**DATA SHOWN:**
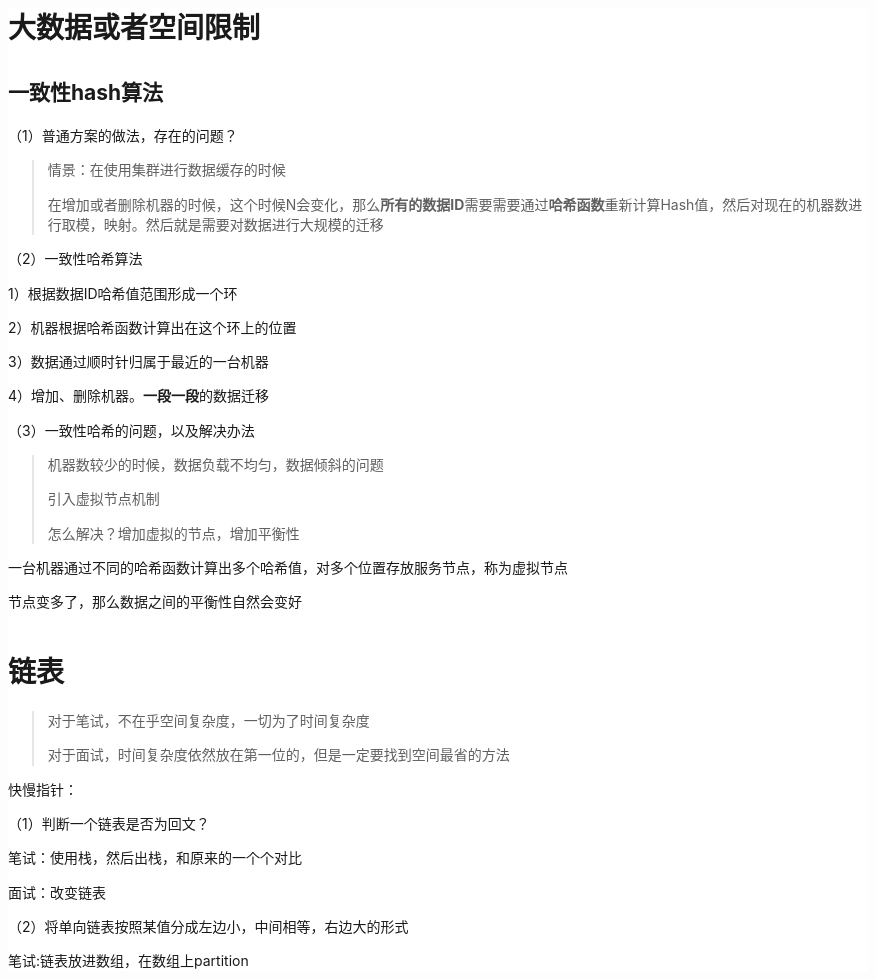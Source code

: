 





# 大数据或者空间限制

## 一致性hash算法

（1）普通方案的做法，存在的问题？

> 情景：在使用集群进行数据缓存的时候
>
> 在增加或者删除机器的时候，这个时候N会变化，那么**所有的数据ID**需要需要通过**哈希函数**重新计算Hash值，然后对现在的机器数进行取模，映射。然后就是需要对数据进行大规模的迁移

（2）一致性哈希算法

1）根据数据ID哈希值范围形成一个环

2）机器根据哈希函数计算出在这个环上的位置

3）数据通过顺时针归属于最近的一台机器

4）增加、删除机器。**一段一段**的数据迁移	

（3）一致性哈希的问题，以及解决办法

> 机器数较少的时候，数据负载不均匀，数据倾斜的问题
>
> 引入虚拟节点机制
>
> 怎么解决？增加虚拟的节点，增加平衡性

一台机器通过不同的哈希函数计算出多个哈希值，对多个位置存放服务节点，称为虚拟节点

节点变多了，那么数据之间的平衡性自然会变好



# 链表

> 对于笔试，不在乎空间复杂度，一切为了时间复杂度
>
> 对于面试，时间复杂度依然放在第一位的，但是一定要找到空间最省的方法

快慢指针：



（1）判断一个链表是否为回文？

笔试：使用栈，然后出栈，和原来的一个个对比

面试：改变链表



（2）将单向链表按照某值分成左边小，中间相等，右边大的形式

笔试:链表放进数组，在数组上partition
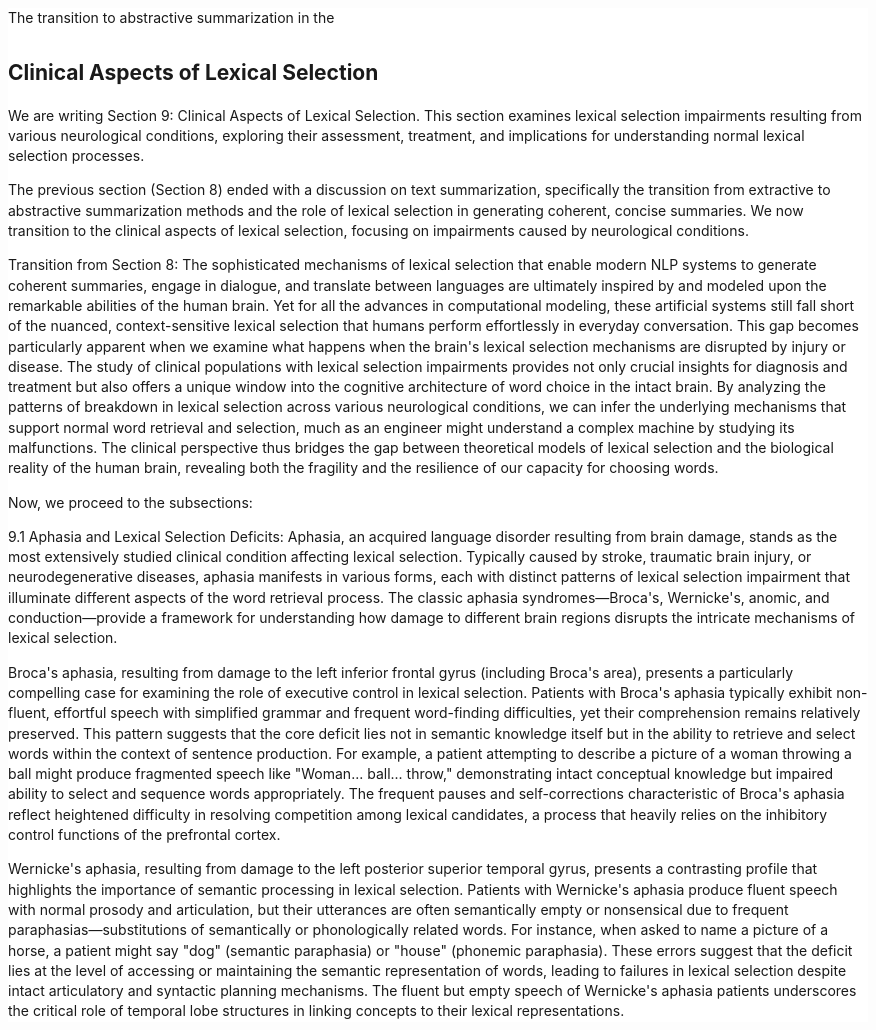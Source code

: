 The transition to abstractive summarization in the

## Clinical Aspects of Lexical Selection

<think>We are writing Section 9: Clinical Aspects of Lexical Selection. This section examines lexical selection impairments resulting from various neurological conditions, exploring their assessment, treatment, and implications for understanding normal lexical selection processes.

The previous section (Section 8) ended with a discussion on text summarization, specifically the transition from extractive to abstractive summarization methods and the role of lexical selection in generating coherent, concise summaries. We now transition to the clinical aspects of lexical selection, focusing on impairments caused by neurological conditions.

Transition from Section 8:
The sophisticated mechanisms of lexical selection that enable modern NLP systems to generate coherent summaries, engage in dialogue, and translate between languages are ultimately inspired by and modeled upon the remarkable abilities of the human brain. Yet for all the advances in computational modeling, these artificial systems still fall short of the nuanced, context-sensitive lexical selection that humans perform effortlessly in everyday conversation. This gap becomes particularly apparent when we examine what happens when the brain's lexical selection mechanisms are disrupted by injury or disease. The study of clinical populations with lexical selection impairments provides not only crucial insights for diagnosis and treatment but also offers a unique window into the cognitive architecture of word choice in the intact brain. By analyzing the patterns of breakdown in lexical selection across various neurological conditions, we can infer the underlying mechanisms that support normal word retrieval and selection, much as an engineer might understand a complex machine by studying its malfunctions. The clinical perspective thus bridges the gap between theoretical models of lexical selection and the biological reality of the human brain, revealing both the fragility and the resilience of our capacity for choosing words.

Now, we proceed to the subsections:

9.1 Aphasia and Lexical Selection Deficits:
Aphasia, an acquired language disorder resulting from brain damage, stands as the most extensively studied clinical condition affecting lexical selection. Typically caused by stroke, traumatic brain injury, or neurodegenerative diseases, aphasia manifests in various forms, each with distinct patterns of lexical selection impairment that illuminate different aspects of the word retrieval process. The classic aphasia syndromes—Broca's, Wernicke's, anomic, and conduction—provide a framework for understanding how damage to different brain regions disrupts the intricate mechanisms of lexical selection.

Broca's aphasia, resulting from damage to the left inferior frontal gyrus (including Broca's area), presents a particularly compelling case for examining the role of executive control in lexical selection. Patients with Broca's aphasia typically exhibit non-fluent, effortful speech with simplified grammar and frequent word-finding difficulties, yet their comprehension remains relatively preserved. This pattern suggests that the core deficit lies not in semantic knowledge itself but in the ability to retrieve and select words within the context of sentence production. For example, a patient attempting to describe a picture of a woman throwing a ball might produce fragmented speech like "Woman... ball... throw," demonstrating intact conceptual knowledge but impaired ability to select and sequence words appropriately. The frequent pauses and self-corrections characteristic of Broca's aphasia reflect heightened difficulty in resolving competition among lexical candidates, a process that heavily relies on the inhibitory control functions of the prefrontal cortex.

Wernicke's aphasia, resulting from damage to the left posterior superior temporal gyrus, presents a contrasting profile that highlights the importance of semantic processing in lexical selection. Patients with Wernicke's aphasia produce fluent speech with normal prosody and articulation, but their utterances are often semantically empty or nonsensical due to frequent paraphasias—substitutions of semantically or phonologically related words. For instance, when asked to name a picture of a horse, a patient might say "dog" (semantic paraphasia) or "house" (phonemic paraphasia). These errors suggest that the deficit lies at the level of accessing or maintaining the semantic representation of words, leading to failures in lexical selection despite intact articulatory and syntactic planning mechanisms. The fluent but empty speech of Wernicke's aphasia patients underscores the critical role of temporal lobe structures in linking concepts to their lexical representations.
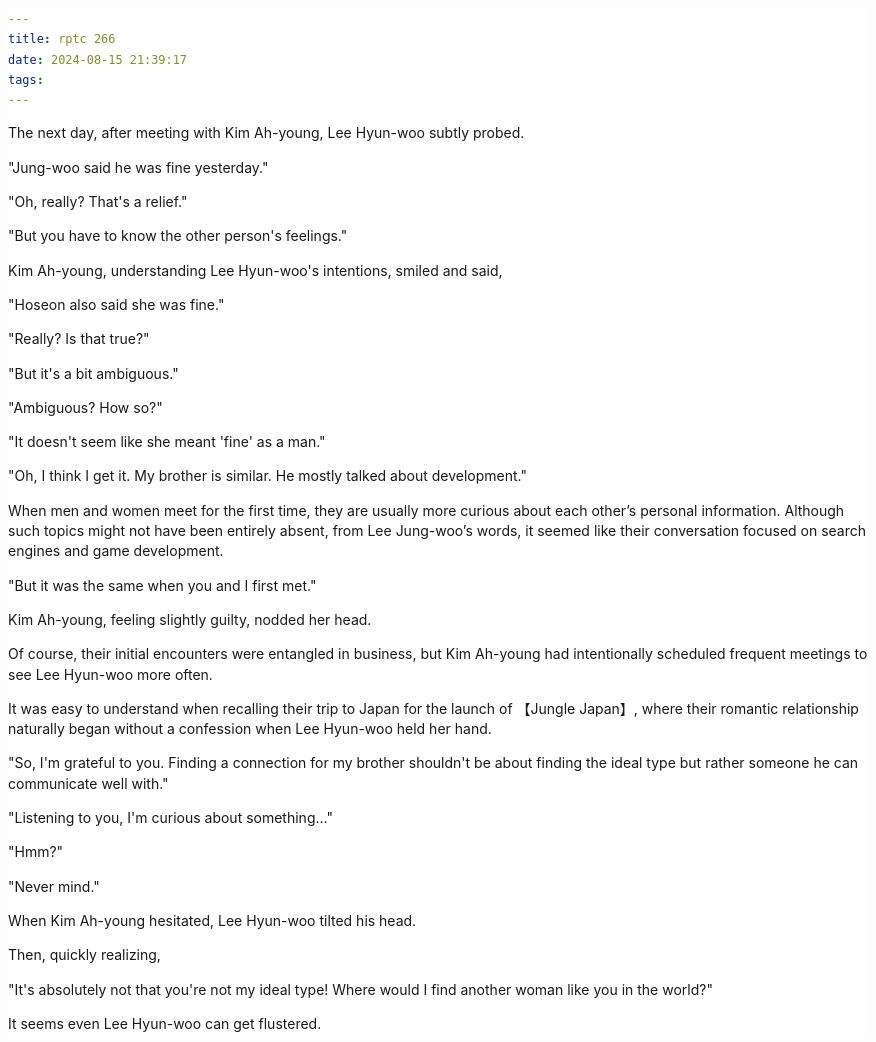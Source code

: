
 ```yaml
---
title: rptc 266
date: 2024-08-15 21:39:17
tags:
---
```



The next day, after meeting with Kim Ah-young, Lee Hyun-woo subtly probed.

"Jung-woo said he was fine yesterday."

"Oh, really? That's a relief."

"But you have to know the other person's feelings."

Kim Ah-young, understanding Lee Hyun-woo's intentions, smiled and said,

"Hoseon also said she was fine."

"Really? Is that true?"

"But it's a bit ambiguous."

"Ambiguous? How so?"

"It doesn't seem like she meant 'fine' as a man."

"Oh, I think I get it. My brother is similar. He mostly talked about development."

When men and women meet for the first time, they are usually more curious about each other’s personal information. Although such topics might not have been entirely absent, from Lee Jung-woo’s words, it seemed like their conversation focused on search engines and game development.

"But it was the same when you and I first met."

Kim Ah-young, feeling slightly guilty, nodded her head.

Of course, their initial encounters were entangled in business, but Kim Ah-young had intentionally scheduled frequent meetings to see Lee Hyun-woo more often.

It was easy to understand when recalling their trip to Japan for the launch of 【Jungle Japan】, where their romantic relationship naturally began without a confession when Lee Hyun-woo held her hand.

"So, I'm grateful to you. Finding a connection for my brother shouldn't be about finding the ideal type but rather someone he can communicate well with."

"Listening to you, I'm curious about something..."

"Hmm?"

"Never mind."

When Kim Ah-young hesitated, Lee Hyun-woo tilted his head.

Then, quickly realizing,

"It's absolutely not that you're not my ideal type! Where would I find another woman like you in the world?"

It seems even Lee Hyun-woo can get flustered.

**WHAT IS REQUIRED:**
Pictures are not part of the copy. Return every record exactly.

**ANSWER SPACE:**
Source code

: 





# 大数据或者空间限制

## 一致性hash算法

（1）普通方案的做法，存在的问题？

> 情景：在使用集群进行数据缓存的时候
>
> 在增加或者删除机器的时候，这个时候N会变化，那么**所有的数据ID**需要需要通过**哈希函数**重新计算Hash值，然后对现在的机器数进行取模，映射。然后就是需要对数据进行大规模的迁移

（2）一致性哈希算法

1）根据数据ID哈希值范围形成一个环

2）机器根据哈希函数计算出在这个环上的位置

3）数据通过顺时针归属于最近的一台机器

4）增加、删除机器。**一段一段**的数据迁移	

（3）一致性哈希的问题，以及解决办法

> 机器数较少的时候，数据负载不均匀，数据倾斜的问题
>
> 引入虚拟节点机制
>
> 怎么解决？增加虚拟的节点，增加平衡性

一台机器通过不同的哈希函数计算出多个哈希值，对多个位置存放服务节点，称为虚拟节点

节点变多了，那么数据之间的平衡性自然会变好



# 链表

> 对于笔试，不在乎空间复杂度，一切为了时间复杂度
>
> 对于面试，时间复杂度依然放在第一位的，但是一定要找到空间最省的方法

快慢指针：



（1）判断一个链表是否为回文？

笔试：使用栈，然后出栈，和原来的一个个对比

面试：改变链表



（2）将单向链表按照某值分成左边小，中间相等，右边大的形式

笔试:链表放进数组，在数组上partition
Source code

: The transition to abstractive summarization in the

## Clinical Aspects of Lexical Selection

<think>We are writing Section 9: Clinical Aspects of Lexical Selection. This section examines lexical selection impairments resulting from various neurological conditions, exploring their assessment, treatment, and implications for understanding normal lexical selection processes.

The previous section (Section 8) ended with a discussion on text summarization, specifically the transition from extractive to abstractive summarization methods and the role of lexical selection in generating coherent, concise summaries. We now transition to the clinical aspects of lexical selection, focusing on impairments caused by neurological conditions.

Transition from Section 8:
The sophisticated mechanisms of lexical selection that enable modern NLP systems to generate coherent summaries, engage in dialogue, and translate between languages are ultimately inspired by and modeled upon the remarkable abilities of the human brain. Yet for all the advances in computational modeling, these artificial systems still fall short of the nuanced, context-sensitive lexical selection that humans perform effortlessly in everyday conversation. This gap becomes particularly apparent when we examine what happens when the brain's lexical selection mechanisms are disrupted by injury or disease. The study of clinical populations with lexical selection impairments provides not only crucial insights for diagnosis and treatment but also offers a unique window into the cognitive architecture of word choice in the intact brain. By analyzing the patterns of breakdown in lexical selection across various neurological conditions, we can infer the underlying mechanisms that support normal word retrieval and selection, much as an engineer might understand a complex machine by studying its malfunctions. The clinical perspective thus bridges the gap between theoretical models of lexical selection and the biological reality of the human brain, revealing both the fragility and the resilience of our capacity for choosing words.

Now, we proceed to the subsections:

9.1 Aphasia and Lexical Selection Deficits:
Aphasia, an acquired language disorder resulting from brain damage, stands as the most extensively studied clinical condition affecting lexical selection. Typically caused by stroke, traumatic brain injury, or neurodegenerative diseases, aphasia manifests in various forms, each with distinct patterns of lexical selection impairment that illuminate different aspects of the word retrieval process. The classic aphasia syndromes—Broca's, Wernicke's, anomic, and conduction—provide a framework for understanding how damage to different brain regions disrupts the intricate mechanisms of lexical selection.

Broca's aphasia, resulting from damage to the left inferior frontal gyrus (including Broca's area), presents a particularly compelling case for examining the role of executive control in lexical selection. Patients with Broca's aphasia typically exhibit non-fluent, effortful speech with simplified grammar and frequent word-finding difficulties, yet their comprehension remains relatively preserved. This pattern suggests that the core deficit lies not in semantic knowledge itself but in the ability to retrieve and select words within the context of sentence production. For example, a patient attempting to describe a picture of a woman throwing a ball might produce fragmented speech like "Woman... ball... throw," demonstrating intact conceptual knowledge but impaired ability to select and sequence words appropriately. The frequent pauses and self-corrections characteristic of Broca's aphasia reflect heightened difficulty in resolving competition among lexical candidates, a process that heavily relies on the inhibitory control functions of the prefrontal cortex.

Wernicke's aphasia, resulting from damage to the left posterior superior temporal gyrus, presents a contrasting profile that highlights the importance of semantic processing in lexical selection. Patients with Wernicke's aphasia produce fluent speech with normal prosody and articulation, but their utterances are often semantically empty or nonsensical due to frequent paraphasias—substitutions of semantically or phonologically related words. For instance, when asked to name a picture of a horse, a patient might say "dog" (semantic paraphasia) or "house" (phonemic paraphasia). These errors suggest that the deficit lies at the level of accessing or maintaining the semantic representation of words, leading to failures in lexical selection despite intact articulatory and syntactic planning mechanisms. The fluent but empty speech of Wernicke's aphasia patients underscores the critical role of temporal lobe structures in linking concepts to their lexical representations.
Source code

:
 ```yaml
---
title: rptc 266
date: 2024-08-15 21:39:17
tags:
---
```



The next day, after meeting with Kim Ah-young, Lee Hyun-woo subtly probed.

"Jung-woo said he was fine yesterday."

"Oh, really? That's a relief."

"But you have to know the other person's feelings."

Kim Ah-young, understanding Lee Hyun-woo's intentions, smiled and said,

"Hoseon also said she was fine."

"Really? Is that true?"

"But it's a bit ambiguous."

"Ambiguous? How so?"

"It doesn't seem like she meant 'fine' as a man."

"Oh, I think I get it. My brother is similar. He mostly talked about development."

When men and women meet for the first time, they are usually more curious about each other’s personal information. Although such topics might not have been entirely absent, from Lee Jung-woo’s words, it seemed like their conversation focused on search engines and game development.

"But it was the same when you and I first met."

Kim Ah-young, feeling slightly guilty, nodded her head.

Of course, their initial encounters were entangled in business, but Kim Ah-young had intentionally scheduled frequent meetings to see Lee Hyun-woo more often.

It was easy to understand when recalling their trip to Japan for the launch of 【Jungle Japan】, where their romantic relationship naturally began without a confession when Lee Hyun-woo held her hand.

"So, I'm grateful to you. Finding a connection for my brother shouldn't be about finding the ideal type but rather someone he can communicate well with."

"Listening to you, I'm curious about something..."

"Hmm?"

"Never mind."

When Kim Ah-young hesitated, Lee Hyun-woo tilted his head.

Then, quickly realizing,

"It's absolutely not that you're not my ideal type! Where would I find another woman like you in the world?"

It seems even Lee Hyun-woo can get flustered.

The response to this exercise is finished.